[Start of Attachment]

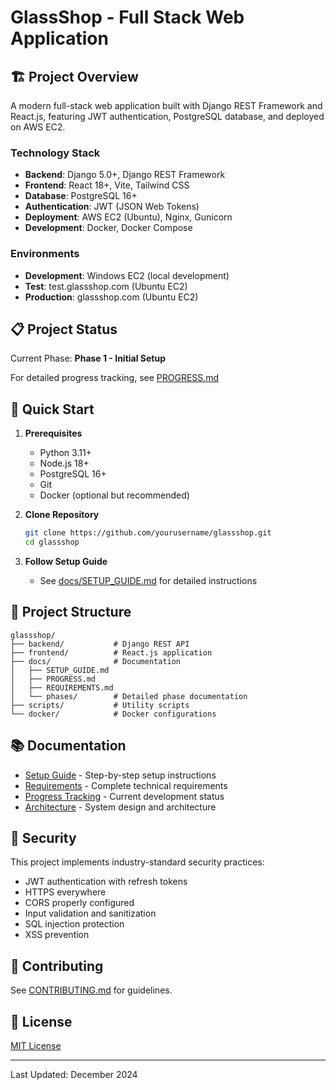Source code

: # GlassShop - Full Stack Web Application

## 🏗️ Project Overview

A modern full-stack web application built with Django REST Framework and React.js, featuring JWT authentication, PostgreSQL database, and deployed on AWS EC2.

### Technology Stack
- **Backend**: Django 5.0+, Django REST Framework
- **Frontend**: React 18+, Vite, Tailwind CSS
- **Database**: PostgreSQL 16+
- **Authentication**: JWT (JSON Web Tokens)
- **Deployment**: AWS EC2 (Ubuntu), Nginx, Gunicorn
- **Development**: Docker, Docker Compose

### Environments
- **Development**: Windows EC2 (local development)
- **Test**: test.glassshop.com (Ubuntu EC2)
- **Production**: glassshop.com (Ubuntu EC2)

## 📋 Project Status

Current Phase: **Phase 1 - Initial Setup**

For detailed progress tracking, see [PROGRESS.md](./docs/PROGRESS.md)

## 🚀 Quick Start

1. **Prerequisites**
   - Python 3.11+
   - Node.js 18+
   - PostgreSQL 16+
   - Git
   - Docker (optional but recommended)

2. **Clone Repository**
   ```bash
   git clone https://github.com/yourusername/glassshop.git
   cd glassshop
   ```

3. **Follow Setup Guide**
   - See [docs/SETUP_GUIDE.md](./docs/SETUP_GUIDE.md) for detailed instructions

## 📂 Project Structure

```
glassshop/
├── backend/           # Django REST API
├── frontend/          # React.js application
├── docs/              # Documentation
│   ├── SETUP_GUIDE.md
│   ├── PROGRESS.md
│   ├── REQUIREMENTS.md
│   └── phases/        # Detailed phase documentation
├── scripts/           # Utility scripts
└── docker/            # Docker configurations
```

## 📚 Documentation

- [Setup Guide](./docs/SETUP_GUIDE.md) - Step-by-step setup instructions
- [Requirements](./docs/REQUIREMENTS.md) - Complete technical requirements
- [Progress Tracking](./docs/PROGRESS.md) - Current development status
- [Architecture](./docs/ARCHITECTURE.md) - System design and architecture

## 🔐 Security

This project implements industry-standard security practices:
- JWT authentication with refresh tokens
- HTTPS everywhere
- CORS properly configured
- Input validation and sanitization
- SQL injection protection
- XSS prevention

## 👥 Contributing

See [CONTRIBUTING.md](./docs/CONTRIBUTING.md) for guidelines.

## 📄 License

[MIT License](LICENSE)

---

Last Updated: December 2024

[End of Attachment]

Above are some records. Copy each of their lines that holds the string "PostgreSQL".

A modern full-stack web application built with Django REST Framework and React.js, featuring JWT authentication, PostgreSQL database, and deployed on AWS EC2.
- **Database**: PostgreSQL 16+
   - PostgreSQL 16+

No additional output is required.